Tahun lalu, Indonesia hanya mampu menarik investasi EBT sebesar US$1,5 miliar, dengan tambahan kapasitas terpasang yang minim, yaitu 574 megawatt (MW)
JAKARTA (ENERGINEWS.COM) – Di tengah gemuruh dunia yang berlomba-lomba beralih ke energi bersih, Indonesia seolah terjebak dalam pusaran waktu. Selama tujuh tahun terakhir, negeri yang dikenal kaya akan sumber daya alam ini justru mengalami stagnasi yang menyesakkan dalam investasi Energi Baru Terbarukan (EBT). Sebuah ironi yang memilukan, mengingat potensi EBT Indonesia yang begitu melimpah.
ADVERTISEMENT
SCROLL TO RESUME CONTENT
Institute for Energy Economics and Financial Analysis (IEEFA) membuka tabir kelam ini dengan data yang mengejutkan. Tahun lalu, Indonesia hanya mampu menarik investasi EBT sebesar US$1,5 miliar, dengan tambahan kapasitas terpasang yang minim, yaitu 574 megawatt (MW). Angka ini bagaikan setitik air di padang pasir, jika dibandingkan dengan kebutuhan energi nasional yang terus membengkak.

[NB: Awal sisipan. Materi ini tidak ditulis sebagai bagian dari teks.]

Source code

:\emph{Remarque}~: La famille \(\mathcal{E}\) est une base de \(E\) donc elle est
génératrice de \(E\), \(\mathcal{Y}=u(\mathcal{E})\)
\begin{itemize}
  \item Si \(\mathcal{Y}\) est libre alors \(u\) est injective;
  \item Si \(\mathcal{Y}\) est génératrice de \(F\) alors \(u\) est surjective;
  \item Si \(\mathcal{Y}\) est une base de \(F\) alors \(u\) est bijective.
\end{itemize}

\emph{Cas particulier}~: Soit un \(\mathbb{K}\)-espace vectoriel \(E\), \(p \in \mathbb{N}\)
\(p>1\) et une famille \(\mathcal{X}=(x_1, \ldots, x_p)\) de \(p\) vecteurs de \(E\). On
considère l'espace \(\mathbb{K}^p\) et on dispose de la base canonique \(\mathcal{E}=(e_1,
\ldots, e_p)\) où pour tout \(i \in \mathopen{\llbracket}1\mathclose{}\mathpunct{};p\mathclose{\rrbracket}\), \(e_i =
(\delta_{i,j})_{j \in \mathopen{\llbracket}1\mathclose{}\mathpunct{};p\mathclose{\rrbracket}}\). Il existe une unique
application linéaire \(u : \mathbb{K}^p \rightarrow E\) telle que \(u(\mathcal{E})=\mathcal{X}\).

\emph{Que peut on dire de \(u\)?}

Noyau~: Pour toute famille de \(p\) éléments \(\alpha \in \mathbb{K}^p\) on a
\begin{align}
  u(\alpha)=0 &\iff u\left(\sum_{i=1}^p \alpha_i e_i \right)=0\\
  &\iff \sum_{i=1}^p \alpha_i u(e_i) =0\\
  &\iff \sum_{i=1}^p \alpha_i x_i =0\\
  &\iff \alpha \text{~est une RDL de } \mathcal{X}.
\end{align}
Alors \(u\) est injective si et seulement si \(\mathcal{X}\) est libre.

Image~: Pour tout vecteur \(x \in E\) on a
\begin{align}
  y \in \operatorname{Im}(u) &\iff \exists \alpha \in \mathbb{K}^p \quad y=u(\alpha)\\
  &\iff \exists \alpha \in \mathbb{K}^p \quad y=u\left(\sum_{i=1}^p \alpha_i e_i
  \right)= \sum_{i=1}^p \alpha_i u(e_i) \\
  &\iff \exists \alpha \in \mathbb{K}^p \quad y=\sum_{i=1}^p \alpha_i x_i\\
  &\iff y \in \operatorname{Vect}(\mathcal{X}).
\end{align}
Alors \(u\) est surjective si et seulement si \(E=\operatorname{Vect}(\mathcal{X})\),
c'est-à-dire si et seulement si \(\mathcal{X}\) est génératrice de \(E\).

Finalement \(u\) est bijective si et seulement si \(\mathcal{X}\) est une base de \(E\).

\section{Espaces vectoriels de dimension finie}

“Ini bukan sekadar angka, tapi cermin kegagalan kita dalam memanfaatkan momentum transisi energi global,” ujar Mutya Yustika, Energy Finance Specialist IEEFA, dengan nada frustrasi yang tak dapat disembunyikan. Dirinya menambahkan, regulasi kita seolah menjadi tembok tebal yang menghalangi arus investasi. Kewajiban kemitraan dengan anak usaha PLN dengan kepemilikan minimal 51% telah mematikan gairah investor.
“Belum lagi tarif listrik EBT yang terlalu rendah dan larangan pengalihan saham proyek EBT. Kita seolah menutup pintu di saat negara lain membentangkan karpet merah bagi investor,” ungkap Mutya menambahkan dengan getir.
Kerugian negara akibat stagnansi ini bukan sekadar hitungan rupiah. Ini adalah harga mahal yang harus dibayar generasi mendatang. Keterlambatan dalam mengadopsi EBT berarti Indonesia terus terjebak dalam ketergantungan pada bahan bakar fosil, meningkatkan emisi karbon, dan tertinggal dalam kompetisi ekonomi hijau global.
Shinta Kamdani, Ketua Umum Asosiasi Pengusaha Indonesia (Apindo), menambahkan dengan nada prihatin.
“Saat dunia bergegas menuju ekonomi hijau, kita malah melambat. Padahal, dana untuk proyek EBT sangat berlimpah di luar sana. Sungguh disayangkan,” ungkap Shinta Kamdani.
Lantas, di mana peran pemerintah dan lembaga penegak hukum dalam drama kelam ini? Kementerian ESDM seolah terjebak dalam labirin birokrasi dan kebijakan yang tidak sinkron. Sementara itu, Komisi Pemberantasan Korupsi (KPK) dan Kejaksaan Agung seharusnya menyelidiki kemungkinan adanya permainan kotor di balik lambatnya proyek EBT.
“Jika ada indikasi korupsi atau manipulasi dalam proses pengadaan proyek EBT, KPK harus turun tangan,” tegas Ketua Umum PB HIPTI Rusmin Abdul Gani, SE.
Ini bukan sekadar masalah investasi, tapi menyangkut masa depan energi bangsa, tambahnya.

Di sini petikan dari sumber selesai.